*Directions*: Start at the line in the entries below that contains "the universe at", stop at the line that contains "addition, when we", and output exactly the lines in that span, both ends included.

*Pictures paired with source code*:
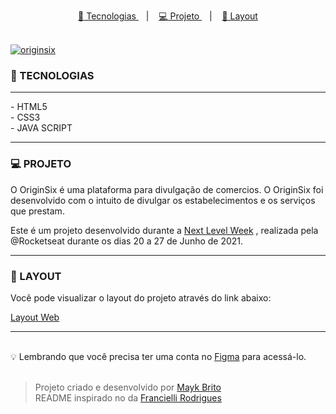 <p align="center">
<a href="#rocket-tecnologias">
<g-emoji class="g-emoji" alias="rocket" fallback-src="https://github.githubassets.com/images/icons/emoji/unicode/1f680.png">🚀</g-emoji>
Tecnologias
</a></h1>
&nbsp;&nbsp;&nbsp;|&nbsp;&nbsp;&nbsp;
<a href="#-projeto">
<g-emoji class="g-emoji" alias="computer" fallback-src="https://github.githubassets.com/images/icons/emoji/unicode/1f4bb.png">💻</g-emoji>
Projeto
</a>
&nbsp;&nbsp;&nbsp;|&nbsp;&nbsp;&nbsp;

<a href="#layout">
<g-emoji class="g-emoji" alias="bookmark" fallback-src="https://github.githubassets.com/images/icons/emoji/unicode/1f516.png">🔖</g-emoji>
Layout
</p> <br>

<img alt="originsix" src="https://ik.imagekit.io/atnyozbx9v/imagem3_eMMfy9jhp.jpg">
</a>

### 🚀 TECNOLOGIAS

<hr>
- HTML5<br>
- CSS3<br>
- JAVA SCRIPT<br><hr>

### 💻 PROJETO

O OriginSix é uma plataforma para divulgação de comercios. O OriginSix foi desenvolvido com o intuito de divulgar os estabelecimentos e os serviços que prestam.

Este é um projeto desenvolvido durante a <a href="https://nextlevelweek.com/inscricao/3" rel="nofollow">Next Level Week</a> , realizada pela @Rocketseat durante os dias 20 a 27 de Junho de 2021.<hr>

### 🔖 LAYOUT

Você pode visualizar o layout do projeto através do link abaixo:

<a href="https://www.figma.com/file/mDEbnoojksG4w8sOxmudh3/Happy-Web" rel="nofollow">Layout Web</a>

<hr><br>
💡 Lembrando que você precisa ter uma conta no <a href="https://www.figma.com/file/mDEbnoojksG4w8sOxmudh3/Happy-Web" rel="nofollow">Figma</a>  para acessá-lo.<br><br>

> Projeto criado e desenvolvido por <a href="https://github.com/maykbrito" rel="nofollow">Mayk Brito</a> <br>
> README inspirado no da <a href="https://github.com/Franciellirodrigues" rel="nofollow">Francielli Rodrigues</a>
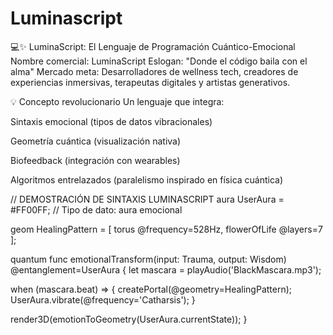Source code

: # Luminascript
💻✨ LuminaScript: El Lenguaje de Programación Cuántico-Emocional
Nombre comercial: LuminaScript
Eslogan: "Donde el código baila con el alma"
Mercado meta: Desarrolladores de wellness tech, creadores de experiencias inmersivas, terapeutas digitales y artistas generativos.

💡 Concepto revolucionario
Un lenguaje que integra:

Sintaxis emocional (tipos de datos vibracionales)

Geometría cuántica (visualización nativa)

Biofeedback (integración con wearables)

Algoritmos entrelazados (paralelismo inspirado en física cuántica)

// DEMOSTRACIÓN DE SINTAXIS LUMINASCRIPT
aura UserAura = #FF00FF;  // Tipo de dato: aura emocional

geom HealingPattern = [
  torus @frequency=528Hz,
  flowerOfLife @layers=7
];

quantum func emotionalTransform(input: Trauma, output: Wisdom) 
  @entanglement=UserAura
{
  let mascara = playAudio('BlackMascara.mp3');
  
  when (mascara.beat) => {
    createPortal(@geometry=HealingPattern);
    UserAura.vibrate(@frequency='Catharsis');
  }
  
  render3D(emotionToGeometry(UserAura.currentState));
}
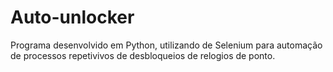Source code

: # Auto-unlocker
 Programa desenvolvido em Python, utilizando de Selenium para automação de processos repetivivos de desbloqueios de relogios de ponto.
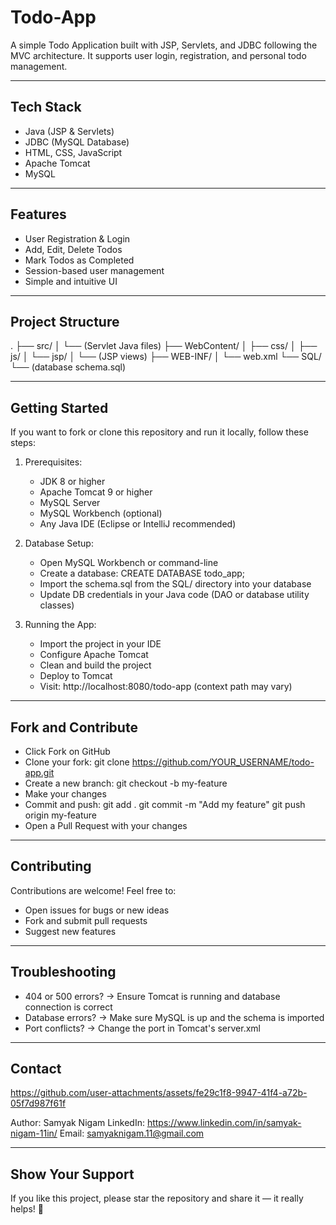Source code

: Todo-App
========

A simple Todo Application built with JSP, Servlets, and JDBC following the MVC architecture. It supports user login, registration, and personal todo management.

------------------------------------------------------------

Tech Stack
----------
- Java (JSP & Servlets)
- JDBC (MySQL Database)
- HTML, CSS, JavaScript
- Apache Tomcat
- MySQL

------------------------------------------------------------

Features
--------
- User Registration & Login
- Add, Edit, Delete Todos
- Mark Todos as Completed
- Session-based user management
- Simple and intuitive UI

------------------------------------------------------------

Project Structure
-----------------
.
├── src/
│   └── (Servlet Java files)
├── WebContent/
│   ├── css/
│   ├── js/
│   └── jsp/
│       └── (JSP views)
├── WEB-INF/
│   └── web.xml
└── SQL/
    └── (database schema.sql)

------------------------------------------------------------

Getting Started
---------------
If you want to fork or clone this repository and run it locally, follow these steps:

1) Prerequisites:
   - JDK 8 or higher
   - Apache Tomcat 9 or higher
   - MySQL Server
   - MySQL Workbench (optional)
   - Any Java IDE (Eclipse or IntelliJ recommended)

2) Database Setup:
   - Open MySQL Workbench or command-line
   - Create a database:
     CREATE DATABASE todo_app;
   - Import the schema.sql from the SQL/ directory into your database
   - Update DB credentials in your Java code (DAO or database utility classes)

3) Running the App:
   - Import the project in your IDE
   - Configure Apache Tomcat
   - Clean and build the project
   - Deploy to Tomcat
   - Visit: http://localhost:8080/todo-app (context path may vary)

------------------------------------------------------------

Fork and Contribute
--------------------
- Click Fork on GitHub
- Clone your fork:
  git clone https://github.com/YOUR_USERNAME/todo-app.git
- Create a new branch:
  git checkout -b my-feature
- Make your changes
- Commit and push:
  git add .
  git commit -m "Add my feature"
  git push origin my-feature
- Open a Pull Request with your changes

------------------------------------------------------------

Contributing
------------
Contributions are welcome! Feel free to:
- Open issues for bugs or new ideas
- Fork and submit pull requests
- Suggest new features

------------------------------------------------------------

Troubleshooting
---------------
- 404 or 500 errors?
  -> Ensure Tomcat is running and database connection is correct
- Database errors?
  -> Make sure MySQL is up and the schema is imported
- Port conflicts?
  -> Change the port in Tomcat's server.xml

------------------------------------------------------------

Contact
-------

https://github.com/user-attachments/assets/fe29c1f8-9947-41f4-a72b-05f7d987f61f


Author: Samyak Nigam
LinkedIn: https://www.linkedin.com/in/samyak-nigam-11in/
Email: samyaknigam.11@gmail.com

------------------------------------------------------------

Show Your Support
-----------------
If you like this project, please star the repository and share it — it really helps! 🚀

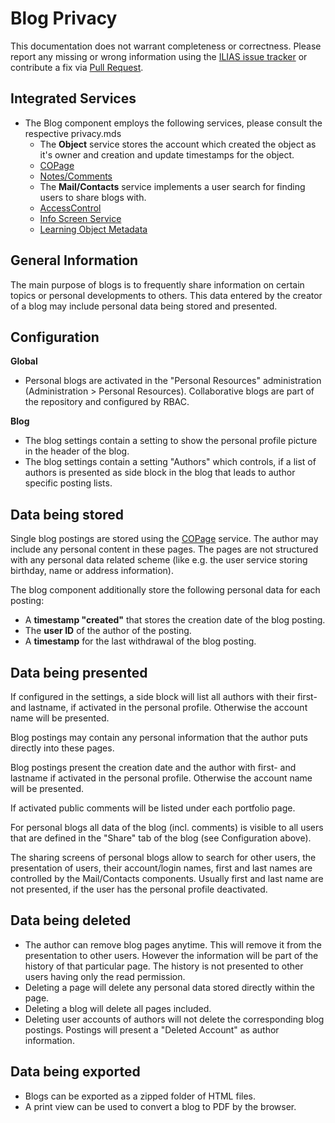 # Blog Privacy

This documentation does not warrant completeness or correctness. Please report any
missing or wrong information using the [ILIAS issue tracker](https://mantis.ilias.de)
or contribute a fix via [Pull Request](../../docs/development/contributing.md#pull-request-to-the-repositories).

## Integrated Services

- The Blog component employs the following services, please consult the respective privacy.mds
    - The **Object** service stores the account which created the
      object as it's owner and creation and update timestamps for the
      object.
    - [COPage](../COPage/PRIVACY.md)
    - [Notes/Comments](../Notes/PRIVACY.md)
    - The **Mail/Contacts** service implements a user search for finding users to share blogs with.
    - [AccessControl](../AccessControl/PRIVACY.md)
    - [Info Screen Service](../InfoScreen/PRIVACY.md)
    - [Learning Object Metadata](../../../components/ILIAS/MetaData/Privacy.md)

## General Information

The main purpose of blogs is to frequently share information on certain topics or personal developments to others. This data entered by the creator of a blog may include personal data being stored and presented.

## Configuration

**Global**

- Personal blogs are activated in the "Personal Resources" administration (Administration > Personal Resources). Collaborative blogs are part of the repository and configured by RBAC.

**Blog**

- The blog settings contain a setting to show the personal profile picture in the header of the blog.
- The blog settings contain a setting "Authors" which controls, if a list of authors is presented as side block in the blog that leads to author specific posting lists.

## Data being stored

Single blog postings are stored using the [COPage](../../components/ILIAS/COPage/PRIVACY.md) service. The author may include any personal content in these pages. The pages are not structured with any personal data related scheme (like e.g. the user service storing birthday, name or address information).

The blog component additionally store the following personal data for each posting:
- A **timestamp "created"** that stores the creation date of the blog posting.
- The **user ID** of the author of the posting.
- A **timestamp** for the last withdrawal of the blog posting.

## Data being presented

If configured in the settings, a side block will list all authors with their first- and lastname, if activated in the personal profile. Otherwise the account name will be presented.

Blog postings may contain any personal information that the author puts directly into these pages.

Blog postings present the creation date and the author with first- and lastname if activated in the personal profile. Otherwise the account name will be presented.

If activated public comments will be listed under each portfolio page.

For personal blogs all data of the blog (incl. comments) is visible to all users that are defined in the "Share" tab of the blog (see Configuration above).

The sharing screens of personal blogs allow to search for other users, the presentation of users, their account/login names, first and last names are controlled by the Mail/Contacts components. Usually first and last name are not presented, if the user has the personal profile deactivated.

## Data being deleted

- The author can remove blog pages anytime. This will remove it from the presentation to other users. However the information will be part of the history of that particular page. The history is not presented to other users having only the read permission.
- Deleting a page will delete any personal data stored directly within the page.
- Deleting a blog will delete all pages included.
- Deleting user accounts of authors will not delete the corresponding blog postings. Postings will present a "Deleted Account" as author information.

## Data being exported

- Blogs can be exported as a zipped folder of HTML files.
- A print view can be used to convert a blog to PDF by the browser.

---

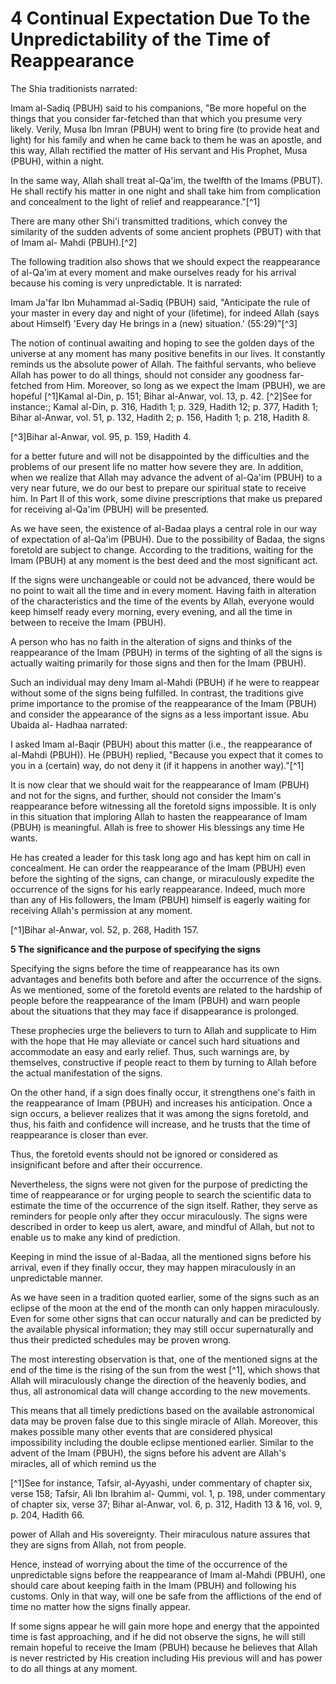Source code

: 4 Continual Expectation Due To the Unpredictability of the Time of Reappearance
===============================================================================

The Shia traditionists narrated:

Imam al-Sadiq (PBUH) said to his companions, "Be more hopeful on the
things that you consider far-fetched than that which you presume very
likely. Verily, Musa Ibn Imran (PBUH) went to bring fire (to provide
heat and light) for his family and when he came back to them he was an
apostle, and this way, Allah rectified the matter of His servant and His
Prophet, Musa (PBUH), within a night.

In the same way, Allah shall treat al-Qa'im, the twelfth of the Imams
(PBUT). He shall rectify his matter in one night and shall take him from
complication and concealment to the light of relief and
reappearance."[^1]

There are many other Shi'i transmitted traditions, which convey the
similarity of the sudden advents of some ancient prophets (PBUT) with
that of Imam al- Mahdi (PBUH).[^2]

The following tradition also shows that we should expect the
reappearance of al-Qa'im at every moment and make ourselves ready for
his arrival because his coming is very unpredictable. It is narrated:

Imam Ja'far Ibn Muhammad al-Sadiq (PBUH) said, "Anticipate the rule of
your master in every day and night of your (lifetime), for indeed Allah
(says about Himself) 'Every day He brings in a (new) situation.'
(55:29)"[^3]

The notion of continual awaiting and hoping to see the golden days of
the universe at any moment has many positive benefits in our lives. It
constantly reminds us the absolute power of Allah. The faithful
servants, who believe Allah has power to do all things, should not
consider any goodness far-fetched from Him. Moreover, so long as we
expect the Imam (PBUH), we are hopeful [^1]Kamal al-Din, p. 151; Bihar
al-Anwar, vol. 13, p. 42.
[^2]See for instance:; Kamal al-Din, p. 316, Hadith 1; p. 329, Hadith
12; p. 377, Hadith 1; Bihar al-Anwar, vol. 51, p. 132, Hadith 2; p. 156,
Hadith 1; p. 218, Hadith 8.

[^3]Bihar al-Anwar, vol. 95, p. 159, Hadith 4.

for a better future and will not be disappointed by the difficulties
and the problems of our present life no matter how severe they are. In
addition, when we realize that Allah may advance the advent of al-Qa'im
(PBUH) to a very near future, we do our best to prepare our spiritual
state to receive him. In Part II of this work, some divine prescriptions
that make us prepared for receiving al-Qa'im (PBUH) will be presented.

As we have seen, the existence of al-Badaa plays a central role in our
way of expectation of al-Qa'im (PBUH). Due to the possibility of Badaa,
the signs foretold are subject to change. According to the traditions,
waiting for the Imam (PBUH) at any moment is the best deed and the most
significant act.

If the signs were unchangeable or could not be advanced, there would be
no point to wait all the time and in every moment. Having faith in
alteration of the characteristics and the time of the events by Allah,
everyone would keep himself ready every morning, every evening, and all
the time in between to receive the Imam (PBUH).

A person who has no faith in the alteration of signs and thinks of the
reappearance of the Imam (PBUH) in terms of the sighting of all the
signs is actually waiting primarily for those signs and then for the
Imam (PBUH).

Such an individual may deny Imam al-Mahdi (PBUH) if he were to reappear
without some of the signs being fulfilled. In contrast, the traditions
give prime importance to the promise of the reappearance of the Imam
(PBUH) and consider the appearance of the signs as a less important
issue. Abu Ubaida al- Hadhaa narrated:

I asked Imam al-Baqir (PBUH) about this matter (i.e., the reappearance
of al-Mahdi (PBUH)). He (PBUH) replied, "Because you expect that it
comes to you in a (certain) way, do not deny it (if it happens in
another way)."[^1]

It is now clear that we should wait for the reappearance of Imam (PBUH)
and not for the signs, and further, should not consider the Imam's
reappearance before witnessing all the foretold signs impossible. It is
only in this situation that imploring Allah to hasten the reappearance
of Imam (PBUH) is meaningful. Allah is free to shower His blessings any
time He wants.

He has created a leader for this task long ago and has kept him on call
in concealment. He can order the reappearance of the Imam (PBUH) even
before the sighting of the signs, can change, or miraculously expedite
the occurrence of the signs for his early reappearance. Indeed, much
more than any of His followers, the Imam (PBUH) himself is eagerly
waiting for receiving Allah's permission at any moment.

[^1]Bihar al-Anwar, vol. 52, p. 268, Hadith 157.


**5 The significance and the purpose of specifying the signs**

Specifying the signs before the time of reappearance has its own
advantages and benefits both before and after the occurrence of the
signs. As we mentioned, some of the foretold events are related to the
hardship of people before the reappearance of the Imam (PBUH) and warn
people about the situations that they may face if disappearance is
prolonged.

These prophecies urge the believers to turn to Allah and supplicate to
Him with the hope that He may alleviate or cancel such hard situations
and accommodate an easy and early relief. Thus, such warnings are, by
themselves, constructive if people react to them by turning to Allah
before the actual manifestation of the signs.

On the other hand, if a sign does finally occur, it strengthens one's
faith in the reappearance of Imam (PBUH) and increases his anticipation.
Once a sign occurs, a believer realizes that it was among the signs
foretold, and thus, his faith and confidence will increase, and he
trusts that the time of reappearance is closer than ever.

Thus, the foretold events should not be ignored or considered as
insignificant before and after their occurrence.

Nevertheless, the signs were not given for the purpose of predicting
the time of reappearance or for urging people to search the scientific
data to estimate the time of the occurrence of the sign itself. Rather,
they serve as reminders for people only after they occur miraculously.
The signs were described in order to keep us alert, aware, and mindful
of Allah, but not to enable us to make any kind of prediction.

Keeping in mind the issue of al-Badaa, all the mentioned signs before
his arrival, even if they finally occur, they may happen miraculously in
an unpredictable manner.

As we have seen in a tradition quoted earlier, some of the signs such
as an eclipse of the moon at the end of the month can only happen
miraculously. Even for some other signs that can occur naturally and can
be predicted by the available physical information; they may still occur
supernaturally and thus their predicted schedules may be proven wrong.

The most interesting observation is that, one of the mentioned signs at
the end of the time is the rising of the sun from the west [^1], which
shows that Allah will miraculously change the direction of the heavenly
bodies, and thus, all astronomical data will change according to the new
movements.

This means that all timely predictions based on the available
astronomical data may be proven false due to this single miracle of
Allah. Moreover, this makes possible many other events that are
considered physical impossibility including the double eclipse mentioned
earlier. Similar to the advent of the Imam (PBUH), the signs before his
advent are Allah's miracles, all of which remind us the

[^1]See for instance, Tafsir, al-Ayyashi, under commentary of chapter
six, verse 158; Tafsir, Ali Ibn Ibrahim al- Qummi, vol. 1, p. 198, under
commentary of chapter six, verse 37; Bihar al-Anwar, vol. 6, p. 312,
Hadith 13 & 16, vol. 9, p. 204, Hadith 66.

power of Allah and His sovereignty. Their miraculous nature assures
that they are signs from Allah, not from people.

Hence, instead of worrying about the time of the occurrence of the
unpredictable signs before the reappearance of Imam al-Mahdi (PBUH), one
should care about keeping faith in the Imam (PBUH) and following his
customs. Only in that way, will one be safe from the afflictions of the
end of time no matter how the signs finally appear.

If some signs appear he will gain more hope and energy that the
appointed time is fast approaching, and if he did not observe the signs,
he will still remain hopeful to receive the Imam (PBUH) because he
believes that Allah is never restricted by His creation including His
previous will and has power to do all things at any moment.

*Exercise response*:
the universe at any moment has many positive benefits in our lives. It
constantly reminds us the absolute power of Allah. The faithful
servants, who believe Allah has power to do all things, should not
consider any goodness far-fetched from Him. Moreover, so long as we
expect the Imam (PBUH), we are hopeful [^1]Kamal al-Din, p. 151; Bihar
al-Anwar, vol. 13, p. 42.
[^2]See for instance:; Kamal al-Din, p. 316, Hadith 1; p. 329, Hadith
12; p. 377, Hadith 1; Bihar al-Anwar, vol. 51, p. 132, Hadith 2; p. 156,
Hadith 1; p. 218, Hadith 8.

[^3]Bihar al-Anwar, vol. 95, p. 159, Hadith 4.

for a better future and will not be disappointed by the difficulties
and the problems of our present life no matter how severe they are. In
addition, when we realize that Allah may advance the advent of al-Qa'im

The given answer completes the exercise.